Friday, December 30, 2011

Net present value (NPV)

NPV is an important term where you will see it in a lot of your FIA/ACCA papers. Its meaning must be understood in detailed. This article is intended to give an idea about NPV.

Definition
CIMA Official Terminology gives this technical definition: difference between the sum of the projected discounted cash inflows and outflows attributable to a capital investment or other long-term project. In simple words, NPV = present cash flows + future cash flows converted to present values.

Making decision
The decision criteria is to accept a project with positive NPV (but you must also consider non-financial factors such as legal requirement, social responsibility etc). This is because positive NPV project will be able to increase company's value and therefore shareholders wealth.
But what if NPV is zero? In this case, the project is still acceptable, why? This is because it means that the project will not increase/decrease company's value, but the project is still making profit (it can be loss as well).

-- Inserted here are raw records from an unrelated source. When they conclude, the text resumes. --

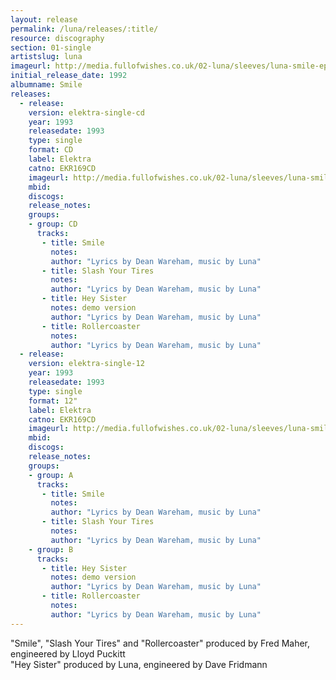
 ```yaml
---
layout: release
permalink: /luna/releases/:title/
resource: discography
section: 01-single
artistslug: luna
imageurl: http://media.fullofwishes.co.uk/02-luna/sleeves/luna-smile-ep.jpg
initial_release_date: 1992
albumname: Smile
releases:
  - release: 
    version: elektra-single-cd
    year: 1993
    releasedate: 1993
    type: single
    format: CD
    label: Elektra
    catno: EKR169CD
    imageurl: http://media.fullofwishes.co.uk/02-luna/sleeves/luna-smile-ep.jpg
    mbid: 
    discogs: 
    release_notes: 
    groups:
    - group: CD
      tracks:
       - title: Smile
         notes: 
         author: "Lyrics by Dean Wareham, music by Luna"
       - title: Slash Your Tires
         notes: 
         author: "Lyrics by Dean Wareham, music by Luna"
       - title: Hey Sister
         notes: demo version
         author: "Lyrics by Dean Wareham, music by Luna"
       - title: Rollercoaster
         notes: 
         author: "Lyrics by Dean Wareham, music by Luna"
  - release: 
    version: elektra-single-12
    year: 1993
    releasedate: 1993
    type: single
    format: 12"
    label: Elektra
    catno: EKR169CD
    imageurl: http://media.fullofwishes.co.uk/02-luna/sleeves/luna-smile-ep.jpg
    mbid: 
    discogs: 
    release_notes: 
    groups:
    - group: A
      tracks:
       - title: Smile
         notes: 
         author: "Lyrics by Dean Wareham, music by Luna"
       - title: Slash Your Tires
         notes: 
         author: "Lyrics by Dean Wareham, music by Luna"
    - group: B
      tracks:
       - title: Hey Sister
         notes: demo version
         author: "Lyrics by Dean Wareham, music by Luna"
       - title: Rollercoaster
         notes: 
         author: "Lyrics by Dean Wareham, music by Luna"
---
```

"Smile", "Slash Your Tires" and "Rollercoaster" produced by Fred Maher, engineered by Lloyd Puckitt  
"Hey Sister" produced by Luna, engineered by Dave Fridmann
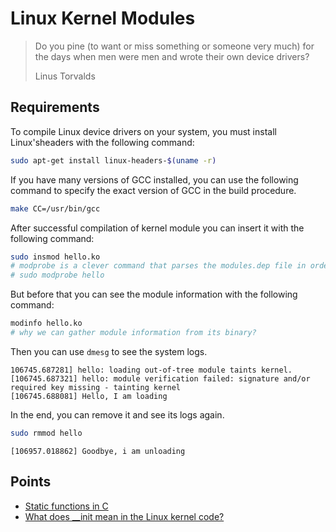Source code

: # Linux Kernel Modules

> Do you pine (to want or miss something or someone very much) for the days when men were men and wrote their own device drivers?
>
> Linus Torvalds

## Requirements
To compile Linux device drivers on your system,
you must install Linux'sheaders with the following command:

```sh
sudo apt-get install linux-headers-$(uname -r)
```

If you have many versions of GCC installed,
you can use the following command to specify the exact version of GCC in the build procedure.

```sh
make CC=/usr/bin/gcc
```

After successful compilation of kernel module you can insert it with the following command:

```sh
sudo insmod hello.ko
# modprobe is a clever command that parses the modules.dep file in order to load dependencies first
# sudo modprobe hello
```

But before that you can see the module information with the following command:

```sh
modinfo hello.ko
# why we can gather module information from its binary?
```

Then you can use `dmesg` to see the system logs.

```
106745.687281] hello: loading out-of-tree module taints kernel.
[106745.687321] hello: module verification failed: signature and/or required key missing - tainting kernel
[106745.688081] Hello, I am loading
```

In the end, you can remove it and see its logs again.

```sh
sudo rmmod hello
```

```
[106957.018862] Goodbye, i am unloading
```

## Points
- [Static functions in C](https://www.geeksforgeeks.org/what-are-static-functions-in-c/)
- [What does __init mean in the Linux kernel code?](https://stackoverflow.com/questions/8832114/what-does-init-mean-in-the-linux-kernel-code)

However, in practice management will not accept such project as it is not meeting the company's (stock market listed companies) financial objective of maximising shareholders wealth.

Other uses - F7/P2
The concept of NPV is used in other areas as well. For example, in financial reporting, the term value in use (IAS 36) means the discounted present value of the future cash flows expected to arise from the continuing use of an asset and from the disposal at the end of its useful life. This is actually the NPV of the asset (not considering investment cost). The concept of NPV must be understood and applied in other situations.

Discount rate
This is the rate to be used to convert the future cash flows into present value. For a project it is normally the company's cost of capital (required rate of return by investors of the capital). Therefore, to calculate NPV, you have to first estimate a relevant cost of capital (will be given in FIA papers). Present value table and annuity table will be given in exam, you have to extract the correct rates relevant for different time periods to be used to calculate NPV.

Finally, we can conclude that NPV considers relevant cash flows rather than profits (profits include non-cash items such as depreciation, provision). NPV also considers time value of money (therefore, cash flows in different time periods are discounted/converted to present value at different rates).